» **EXERCISE AIM**
All lines holding the string "print" should be copied from the data below.
★ ★ ★ ★ ★
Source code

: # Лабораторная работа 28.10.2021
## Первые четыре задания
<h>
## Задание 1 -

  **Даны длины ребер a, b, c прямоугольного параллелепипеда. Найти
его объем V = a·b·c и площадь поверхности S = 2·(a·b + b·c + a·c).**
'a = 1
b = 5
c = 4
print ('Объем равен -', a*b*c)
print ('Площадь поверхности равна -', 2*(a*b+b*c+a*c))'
★ ★ ★ ★ ★
» **ANSWER TO THIS PROBLEM**
print ('Объем равен -', a*b*c)
print ('Площадь поверхности равна -', 2*(a*b+b*c+a*c))'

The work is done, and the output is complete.